God’s name identifies his nature, so that a request for his ‘name’ is equivalent to asking about his character (Exo 3:13; Hos 12:5). As Coffin notes, ‘The [divine] name is taken as the expression of His nature and character; and His revealed name is associated with His people Israel and with His sanctuary in their midst. Their meeting with Him is more than a meeting with a tribal god, and the basis of their joy is the knowledge of Himself as revealed in His name.’ But it is more than this. Behind Moses’ request is the whole question about how Israel were to understand and define their own future. If Israel were to leave ‘secure nonexistence’ (Robert Jenson) in Egypt and speculate on the promises of their fathers’ God, then they first needed to know what sort of future this God of Abraham, Isaac and Jacob is. The answer comes in the guise of the name itself: YHWH. In 6:2-8, YHWH moves to define himself as not only the covenant making God of their father’s, but now as the one who has heard the groaning of this slave people Israel in Egypt, and who has remembered his covenant promise, and is therefore determined to redeem these slaves out from under the burdens of the Egyptians with an outstretched arm and with great acts of judgment that they might be his people, and he their God, and that they might know that YHWH is their God.
The point is that God’s action in history is not primarily with a view to revealing something about himself so much as it is to reveal himself. In this God’s freedom is such that he becomes something that he has never been that his people might know him and become something in him that they could not become apart from his becoming human for our sakes. This revelation of God as being for us in covenant love and faithfulness means that he can be trusted.

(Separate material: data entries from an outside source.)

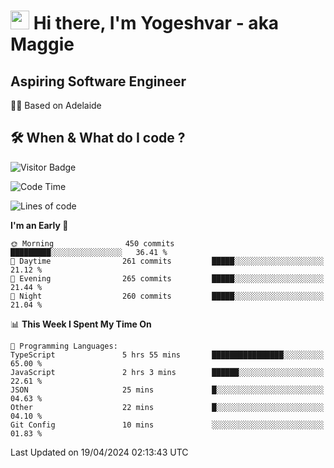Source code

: <h1><img src="https://emojis.slackmojis.com/emojis/images/1531849430/4246/blob-sunglasses.gif?1531849430" width="30"/> Hi there, I'm Yogeshvar - aka Maggie</h1>

## Aspiring Software Engineer
🏂🏻  Based on Adelaide 

## 🛠 When & What do I code ?  

![Visitor Badge](https://visitor-badge.feriirawann.repl.co?username=yogeshvar&repo=yogeshvar&label=Visitors&style=plastic&color=%23457BFF&contentType=svg)

<!--START_SECTION:waka-->
![Code Time](http://img.shields.io/badge/Code%20Time-2%2C871%20hrs%2017%20mins-blue)

![Lines of code](https://img.shields.io/badge/From%20Hello%20World%20I%27ve%20Written-4.2%20million%20lines%20of%20code-blue)

**I'm an Early 🐤** 

```text
🌞 Morning                450 commits         █████████░░░░░░░░░░░░░░░░   36.41 % 
🌆 Daytime                261 commits         █████░░░░░░░░░░░░░░░░░░░░   21.12 % 
🌃 Evening                265 commits         █████░░░░░░░░░░░░░░░░░░░░   21.44 % 
🌙 Night                  260 commits         █████░░░░░░░░░░░░░░░░░░░░   21.04 % 
```


📊 **This Week I Spent My Time On** 

```text
💬 Programming Languages: 
TypeScript               5 hrs 55 mins       ████████████████░░░░░░░░░   65.00 % 
JavaScript               2 hrs 3 mins        ██████░░░░░░░░░░░░░░░░░░░   22.61 % 
JSON                     25 mins             █░░░░░░░░░░░░░░░░░░░░░░░░   04.63 % 
Other                    22 mins             █░░░░░░░░░░░░░░░░░░░░░░░░   04.10 % 
Git Config               10 mins             ░░░░░░░░░░░░░░░░░░░░░░░░░   01.83 % 
```


 Last Updated on 19/04/2024 02:13:43 UTC
<!--END_SECTION:waka-->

It seems to me that attempts to understand the divine name (YHWH) have proved unsatisfactory because scholars have sought to interpret it in isolation from its context. When we do consider the Exodus 3 narrative in its context we discover that the revelation given to Moses at the burning bush was not the revelation of a new and hitherto unknown name, as some have argued, so much as it is the disclosure of the real significance of a name long known. The giving of the name ‘Yahweh’ was the framework of revelation in the religious foundation of Moses and pointed back implicitly to this historical confrontation of God and humanity and all that resulted there-from. What matters is God’s continued, active presence and relationship, and not some abstract existential concept of being.